I first saw the JazzMutant Lemur online. I am always looking for new controllers and I was somewhat of a midi controller enthusiast. After seeing the Lemur in several magazines, such as FutureMusic, and noticing that several new programs were OSC compatible, I thought it was time to upgrade from the old midi protocol.

Why did you choose to use the Lemur above other products on the market?

The amount of patches and software templates available online made the Lemur attractive, and I loved how customizable it was. Plus, operating it feels like you're on the Millennium Falcon. It gives you the feeling of futuristic, next-level GUI. It has been a progressive entry into a new decade for so many software companies that are transitioning to the OSC protocol. By taking advantage of the JazzMutant Lemur I can stay on the cutting edge of the technology with music and video production!

How has using the controller changed the way you work?

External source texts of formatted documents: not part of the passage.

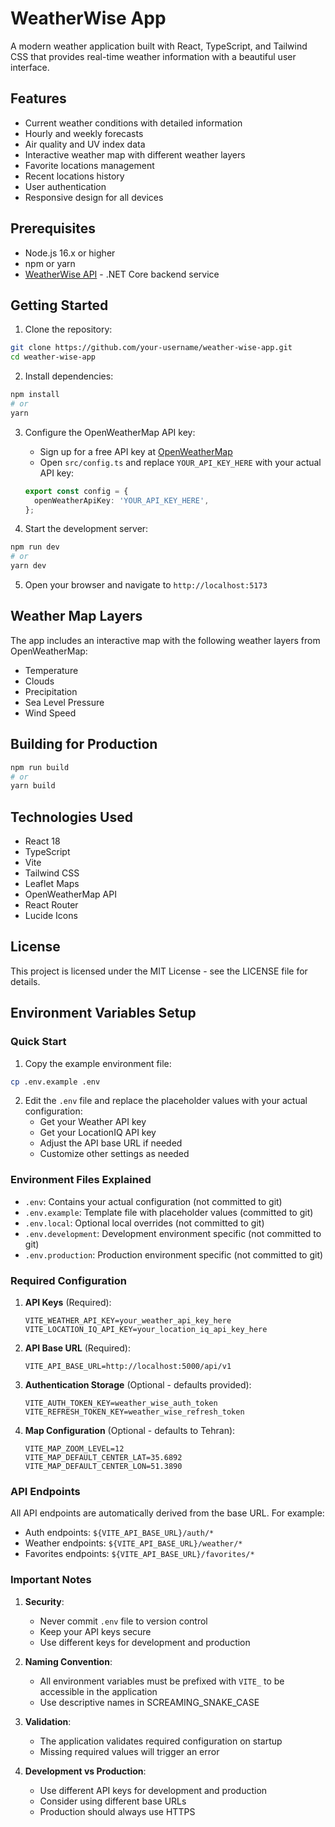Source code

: # WeatherWise App

A modern weather application built with React, TypeScript, and Tailwind CSS that provides real-time weather information with a beautiful user interface.

## Features

- Current weather conditions with detailed information
- Hourly and weekly forecasts
- Air quality and UV index data
- Interactive weather map with different weather layers
- Favorite locations management
- Recent locations history
- User authentication
- Responsive design for all devices

## Prerequisites

- Node.js 16.x or higher
- npm or yarn
- [WeatherWise API](https://github.com/atsaeid/weather-wise-api) - .NET Core backend service

## Getting Started

1. Clone the repository:
```bash
git clone https://github.com/your-username/weather-wise-app.git
cd weather-wise-app
```

2. Install dependencies:
```bash
npm install
# or
yarn
```

3. Configure the OpenWeatherMap API key:
   - Sign up for a free API key at [OpenWeatherMap](https://openweathermap.org/api)
   - Open `src/config.ts` and replace `YOUR_API_KEY_HERE` with your actual API key:
   ```typescript
   export const config = {
     openWeatherApiKey: 'YOUR_API_KEY_HERE',
   };
   ```

4. Start the development server:
```bash
npm run dev
# or
yarn dev
```

5. Open your browser and navigate to `http://localhost:5173`

## Weather Map Layers

The app includes an interactive map with the following weather layers from OpenWeatherMap:

- Temperature
- Clouds
- Precipitation
- Sea Level Pressure
- Wind Speed

## Building for Production

```bash
npm run build
# or
yarn build
```

## Technologies Used

- React 18
- TypeScript
- Vite
- Tailwind CSS
- Leaflet Maps
- OpenWeatherMap API
- React Router
- Lucide Icons

## License

This project is licensed under the MIT License - see the LICENSE file for details.

## Environment Variables Setup

### Quick Start

1. Copy the example environment file:
```bash
cp .env.example .env
```

2. Edit the `.env` file and replace the placeholder values with your actual configuration:
   - Get your Weather API key
   - Get your LocationIQ API key
   - Adjust the API base URL if needed
   - Customize other settings as needed

### Environment Files Explained

- `.env`: Contains your actual configuration (not committed to git)
- `.env.example`: Template file with placeholder values (committed to git)
- `.env.local`: Optional local overrides (not committed to git)
- `.env.development`: Development environment specific (not committed to git)
- `.env.production`: Production environment specific (not committed to git)

### Required Configuration

1. **API Keys** (Required):
   ```env
   VITE_WEATHER_API_KEY=your_weather_api_key_here
   VITE_LOCATION_IQ_API_KEY=your_location_iq_api_key_here
   ```

2. **API Base URL** (Required):
   ```env
   VITE_API_BASE_URL=http://localhost:5000/api/v1
   ```

3. **Authentication Storage** (Optional - defaults provided):
   ```env
   VITE_AUTH_TOKEN_KEY=weather_wise_auth_token
   VITE_REFRESH_TOKEN_KEY=weather_wise_refresh_token
   ```

4. **Map Configuration** (Optional - defaults to Tehran):
   ```env
   VITE_MAP_ZOOM_LEVEL=12
   VITE_MAP_DEFAULT_CENTER_LAT=35.6892
   VITE_MAP_DEFAULT_CENTER_LON=51.3890
   ```

### API Endpoints

All API endpoints are automatically derived from the base URL. For example:
- Auth endpoints: `${VITE_API_BASE_URL}/auth/*`
- Weather endpoints: `${VITE_API_BASE_URL}/weather/*`
- Favorites endpoints: `${VITE_API_BASE_URL}/favorites/*`

### Important Notes

1. **Security**:
   - Never commit `.env` file to version control
   - Keep your API keys secure
   - Use different keys for development and production

2. **Naming Convention**:
   - All environment variables must be prefixed with `VITE_` to be accessible in the application
   - Use descriptive names in SCREAMING_SNAKE_CASE

3. **Validation**:
   - The application validates required configuration on startup
   - Missing required values will trigger an error

4. **Development vs Production**:
   - Use different API keys for development and production
   - Consider using different base URLs
   - Production should always use HTTPS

The Lemur has allowed me to morph on a daily basis. For example, while I was working for Vsquared Labs on the Butthole Surfers concert tour last year, the Lemur was an important part of the set-up. I used the Lemur's Jazz Editor to modify the varying camera feeds needed for the shows (which were in different types of venues), by using the Lemur controller.

Many venues had different screen set-ups and room sizes, so Jazz Editor allowed me to constantly change and adapt for each show.

What do you find most useful about it in terms of features?

The ability to create your own GUI is probably the most useful feature, as well as the gravity functions and the balls bouncing. Being able to see the visual feedback from software is amazing. Usually I'm playing at some dirty warehouse, so I like that the lemur is built like a tank and never fails. I have spilled stuff all over it, abused it hundreds of times, and it doesn't need any protective case because it's strong like a diamond in the rough.

What would you like to see in future revisions of the software?

I'd like to see some modules for scripting that show up in the GUI of the Jazz Editor that are drag and droppable. That would be helpful for n00bs [novices or new users who are still learning] like me. Also a wireless card built into the Lemur that has the ability to control midi and OSC wirelessly would be another feature I would like to see.

What are your plans for the near future?

Working on my labels, Detroit Underground and Kerohand records, VJing, making music and doing video installations using the Lemur.